Monday, December 17, 2012

Is There Beauty This Side of Heaven?

A chap named David writes a number of thoughtful commentaries that I often enjoy ruminating on. Yesterday he ambled into Latin Mass territory.

David was of a mind to attend the Latin Mass yesterday, Gaudete Sunday (the Latin “Gaudete” means "Rejoice;" the day marks the mid-point of Advent -- half-way to Christmas). He offered:

The Mass is the Mass is the Mass: make no mistake here. But on this of all Sundays, the Gaudete — that rejoicing lift in the middle of Advent, with the magnificent passage from Philippians that concludes in "the peace which passeth all understanding," & the Gospel with John Baptist’s exhilarating replies to the earnest questions of "normal people" — we were longing for the usus antiquior.

Advent is all about longing, and I share David's sentiment on that score. Where we differ is on the notion that "The Mass is the Mass is the Mass." I offered my own perspective, which follows.


This convert started attending the Latin Mass in a rented hotel conference room while the congregation built its Church. Months of Catechism, conditional Baptism, first Confession, first Communion, Confirmation -- all took place in this rented space, now referred to by yours truly (who is not in the least afflicted with nostalgia) as the Catholic Hotel.

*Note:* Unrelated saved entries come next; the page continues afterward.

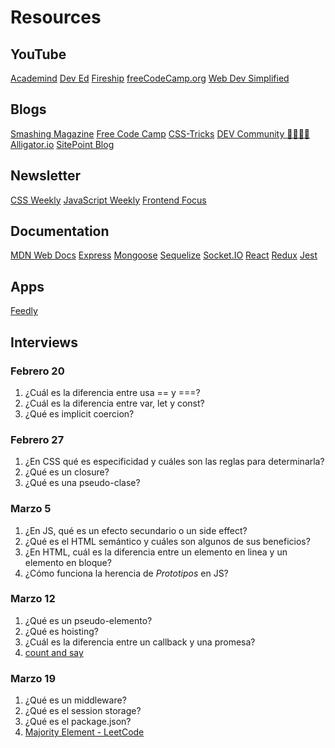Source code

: # Resources

## YouTube

[Academind](https://www.youtube.com/channel/UCSJbGtTlrDami-tDGPUV9-w)
[Dev Ed](https://www.youtube.com/channel/UClb90NQQcskPUGDIXsQEz5Q)
[Fireship](https://www.youtube.com/channel/UCsBjURrPoezykLs9EqgamOA)
[freeCodeCamp.org](https://www.youtube.com/channel/UC8butISFwT-Wl7EV0hUK0BQ)
[Web Dev Simplified](https://www.youtube.com/channel/UC8butISFwT-Wl7EV0hUK0BQ)

## Blogs

[Smashing Magazine](https://www.smashingmagazine.com/)
[Free Code Camp](https://www.freecodecamp.org/news/tag/blog/)
[CSS-Tricks](https://css-tricks.com/)
[DEV Community  👩‍💻👨‍💻](https://dev.to/)
[Alligator.io](https://alligator.io/)
[SitePoint Blog](https://www.sitepoint.com/blog/)

## Newsletter

[CSS Weekly](https://css-weekly.com/)
[JavaScript Weekly](https://javascriptweekly.com/)
[Frontend Focus](https://frontendfoc.us/)

## Documentation

[MDN Web Docs](https://developer.mozilla.org/en-US/)
[Express](https://expressjs.com/)
[Mongoose](https://mongoosejs.com/)
[Sequelize](https://sequelize.org/master/index.html)
[Socket.IO](https://socket.io/)
[React](https://reactjs.org/)
[Redux](https://redux.js.org/)
[Jest](https://jestjs.io/en/)

## Apps

[Feedly](https://feedly.com/)

## Interviews

### Febrero 20

1. ¿Cuál es la diferencia entre usa == y ===?
2. ¿Cuál es la diferencia entre var, let y const?
3. ¿Qué es implicit coercion?

### Febrero 27

1. ¿En CSS qué es especificidad y cuáles son las reglas para determinarla?
2. ¿Qué es un closure?
3. ¿Qué es una pseudo-clase?

### Marzo 5

1. ¿En JS, qué es un efecto secundario o un side effect?
2. ¿Qué es el HTML semántico y cuáles son algunos de sus beneficios?
3. ¿En HTML, cuál es la diferencia entre un elemento en linea y un elemento en bloque?
4. ¿Cómo funciona la herencia de *Prototipos* en JS?

### Marzo 12

1. ¿Qué es un pseudo-elemento?
2. ¿Qué es hoisting?
3. ¿Cuál es la diferencia entre un callback y una promesa?
4. [count and say](https://leetcode.com/problems/count-and-say/)

### Marzo 19

1. ¿Qué es un middleware?
2. ¿Qué es el session storage?
3. ¿Qué es el package.json?
4. [Majority Element - LeetCode](https://leetcode.com/problems/majority-element/)

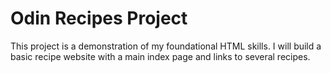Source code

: # Odin Recipes Project

This project is a demonstration of my foundational HTML skills. I will build a basic recipe website with a main index page and links to several recipes.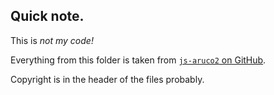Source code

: ## Quick note.
This is *not my code!*

Everything from this folder is taken from [`js-aruco2` on GitHub](https://github.com/damianofalcioni/js-aruco2).

Copyright is in the header of the files probably.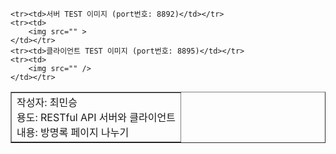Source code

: <table border=1>
    <tr><td>
        작성자: 최민승 <br>
        용도: RESTful API 서버와 클라이언트 <br>
        내용: 방명록 페이지 나누기 <br>
    </td></tr>

    <tr><td>서버 TEST 이미지 (port번호: 8892)</td></tr>
    <tr><td>
        <img src="" >
    </td></tr>
    <tr><td>클라이언트 TEST 이미지 (port번호: 8895)</td></tr>
    <tr><td>
        <img src="" />
    </td></tr>
</table>
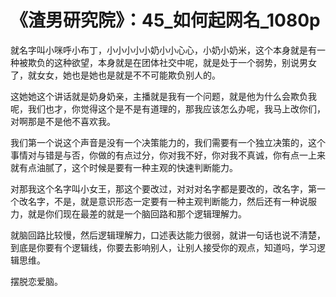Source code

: # 《渣男研究院》：45_如何起网名_1080p

就名字叫小咪呼小布丁，小小小小小奶小小心心，小奶小奶米，这个本身就是有一种被欺负的这种欲望，本身就是在团体社交中呢，就是处于一个弱势，别说男女了，就女女，她也是她也是就是不不可能欺负别人的。

这她她这个讲话就是奶身奶亲，主播就是我有一个问题，就是他为什么会欺负我呢，我们也才，你觉得这个是不是有道理的，那我应该怎么办呢，我马上改你们，对啊那是不是他不喜欢我。

我们第一个说这个声音是没有一个决策能力的，我们需要有一个独立决策的，这个事情对与错是与否，你做的有点过分，你对我不好，你对我不真诚，你有点一上来就有点油腻了，这个时候是要有一种主观的快速判断能力。

对那我这个名字叫小女王，那这个要改过，对对对名字都是要改的，改名字，第一个改名字，不是，就是意识形态一定要有一种主观判断能力，然后还有一种说服力，就是你们现在最差的就是一个脑回路和那个逻辑理解力。

就脑回路比较慢，然后逻辑理解力，口述表达能力很弱，就讲一句话也说不清楚，到底是你要有个逻辑线，你要去影响别人，让别人接受你的观点，知道吗，学习逻辑思维。

摆脱恋爱脑。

Point being: the Mass is *not* the Mass is *not* the Mass. Validity assumed, the integrity of the thing suffers for:
* the lack of proper formation of the priests,
* a banal environment to pray,
* the neglect of the Churchmen,
* and banal, pedestrian, and synthetic ceremonies and prayers.

The attendant lack of fervor, carelessness at performing religious duties, neglect of obligations, and loss of Faith predictably (if not infallibly) follow.

The modern Mass militates against the Faith; it does not elevate; it does not honor God in a way He wants to be honored (c.f. Cain’s sacrifice). Have you still kept your Faith in the modernist milieu? Well done; you're an exception; quit settling; give God His due.

Tuesday, December 11, 2012

Baptism of Desire

Baptism of Desire: this doctrine includes the Catholic teaching that the means of salvation are at the disposal of those who err in good faith.

Friday, December 7, 2012

Shot to the Head


The nurse attending the Duchess of Cambridge who was pranked by DJs in a phone call has committed suicide.

One comment on the topic that I read would have it that "The people responsible for it never dreamed it would end so tragically or they wouldn’t have done it."

The conduct of the DJs was reckless; supposing they would have acted better if they could have anticipated the outcome of their prank assumes motives that the perpetrators never displayed, but in charity one could give them the benefit of the doubt.

The call to the hospital was of minor import. What matters far more is the international coverage that exposed the nurse to public humiliation in front of billions of souls around the world. In a Christian age she might have been able to unite her humiliation with that of Christ and so endured, but the modern appetite no longer tolerates such eccentricities.

In any event, the DJs -- armed with the tools of modern mass media -- are akin to irresponsible teenagers playing with loaded guns. Did they intend to shoot their chum in the face? Of course not; they're still catalysts for what comes of their behavior.

Driving people to despair, however, is a form of modern recreation; I expect any consequences for the actors to be relatively minor.